Among the entries below, count the lines with "ricerca" in them and state the total without comment.

> [Data supplied]

◆ ◆ ◆

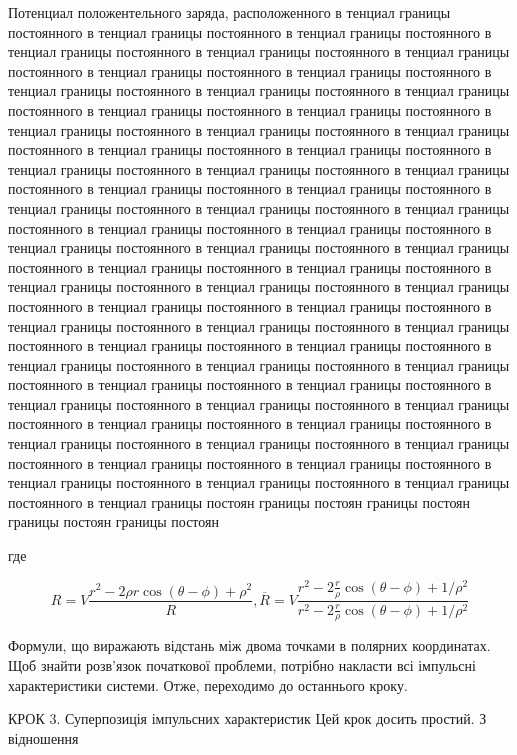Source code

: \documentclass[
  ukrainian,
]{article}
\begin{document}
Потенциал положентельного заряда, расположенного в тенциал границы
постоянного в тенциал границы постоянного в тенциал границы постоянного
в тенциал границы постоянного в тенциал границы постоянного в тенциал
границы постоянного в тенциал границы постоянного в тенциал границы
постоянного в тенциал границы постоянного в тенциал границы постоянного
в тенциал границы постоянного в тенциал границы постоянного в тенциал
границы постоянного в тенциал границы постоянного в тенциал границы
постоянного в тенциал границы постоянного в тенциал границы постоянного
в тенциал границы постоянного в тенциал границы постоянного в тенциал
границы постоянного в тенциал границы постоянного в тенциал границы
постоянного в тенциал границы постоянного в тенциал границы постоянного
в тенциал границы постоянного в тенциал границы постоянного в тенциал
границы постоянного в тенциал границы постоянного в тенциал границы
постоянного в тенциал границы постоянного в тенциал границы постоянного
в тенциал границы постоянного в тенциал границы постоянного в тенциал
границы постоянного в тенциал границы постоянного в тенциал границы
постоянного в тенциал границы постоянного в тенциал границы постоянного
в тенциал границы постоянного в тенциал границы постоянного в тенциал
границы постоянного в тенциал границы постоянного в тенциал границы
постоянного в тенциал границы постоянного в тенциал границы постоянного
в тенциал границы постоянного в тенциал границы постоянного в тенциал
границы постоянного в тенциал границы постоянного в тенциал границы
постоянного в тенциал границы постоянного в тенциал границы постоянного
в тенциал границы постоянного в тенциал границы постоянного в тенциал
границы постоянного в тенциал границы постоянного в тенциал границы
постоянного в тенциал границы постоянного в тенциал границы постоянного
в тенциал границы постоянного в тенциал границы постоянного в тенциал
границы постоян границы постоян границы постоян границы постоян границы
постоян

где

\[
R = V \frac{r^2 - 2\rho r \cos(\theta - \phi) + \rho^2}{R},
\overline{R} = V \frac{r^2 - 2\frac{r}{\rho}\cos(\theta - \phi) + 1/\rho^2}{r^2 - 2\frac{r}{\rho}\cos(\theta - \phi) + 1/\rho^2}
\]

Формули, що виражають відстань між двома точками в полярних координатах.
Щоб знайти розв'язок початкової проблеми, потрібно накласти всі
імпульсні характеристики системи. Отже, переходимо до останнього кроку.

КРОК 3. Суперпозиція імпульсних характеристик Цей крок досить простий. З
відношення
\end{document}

◆ ◆ ◆

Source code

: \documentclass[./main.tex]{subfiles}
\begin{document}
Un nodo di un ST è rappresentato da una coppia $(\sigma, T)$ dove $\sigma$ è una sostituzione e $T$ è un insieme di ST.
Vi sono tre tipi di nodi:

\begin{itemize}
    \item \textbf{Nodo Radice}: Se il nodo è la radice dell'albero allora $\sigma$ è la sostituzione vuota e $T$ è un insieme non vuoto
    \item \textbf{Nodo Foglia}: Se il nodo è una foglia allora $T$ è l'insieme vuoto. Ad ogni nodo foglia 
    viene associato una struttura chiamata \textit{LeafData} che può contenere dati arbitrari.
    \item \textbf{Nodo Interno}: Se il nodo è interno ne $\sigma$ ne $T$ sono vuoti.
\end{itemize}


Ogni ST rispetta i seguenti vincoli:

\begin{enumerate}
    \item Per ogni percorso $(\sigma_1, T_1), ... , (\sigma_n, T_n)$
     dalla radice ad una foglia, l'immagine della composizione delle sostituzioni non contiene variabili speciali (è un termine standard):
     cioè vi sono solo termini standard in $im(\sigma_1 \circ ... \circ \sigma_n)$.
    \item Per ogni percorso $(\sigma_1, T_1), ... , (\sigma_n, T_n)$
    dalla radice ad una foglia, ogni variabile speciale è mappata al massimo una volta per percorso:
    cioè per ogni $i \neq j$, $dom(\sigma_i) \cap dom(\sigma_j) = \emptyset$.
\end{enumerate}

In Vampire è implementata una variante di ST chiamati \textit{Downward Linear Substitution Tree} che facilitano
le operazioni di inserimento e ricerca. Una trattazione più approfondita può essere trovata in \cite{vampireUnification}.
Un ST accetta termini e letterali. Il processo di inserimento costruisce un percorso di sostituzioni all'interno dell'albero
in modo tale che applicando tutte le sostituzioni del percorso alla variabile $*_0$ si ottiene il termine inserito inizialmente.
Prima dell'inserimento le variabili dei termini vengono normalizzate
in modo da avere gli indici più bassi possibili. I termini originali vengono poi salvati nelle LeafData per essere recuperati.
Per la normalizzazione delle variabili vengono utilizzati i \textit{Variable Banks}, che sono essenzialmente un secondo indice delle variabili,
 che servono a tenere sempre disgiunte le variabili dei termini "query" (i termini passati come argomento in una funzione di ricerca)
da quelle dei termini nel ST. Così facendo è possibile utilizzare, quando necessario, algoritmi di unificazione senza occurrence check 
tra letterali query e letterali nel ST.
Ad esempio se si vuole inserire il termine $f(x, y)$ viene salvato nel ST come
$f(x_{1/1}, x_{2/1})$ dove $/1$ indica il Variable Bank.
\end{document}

◆ ◆ ◆

> [Reply] 2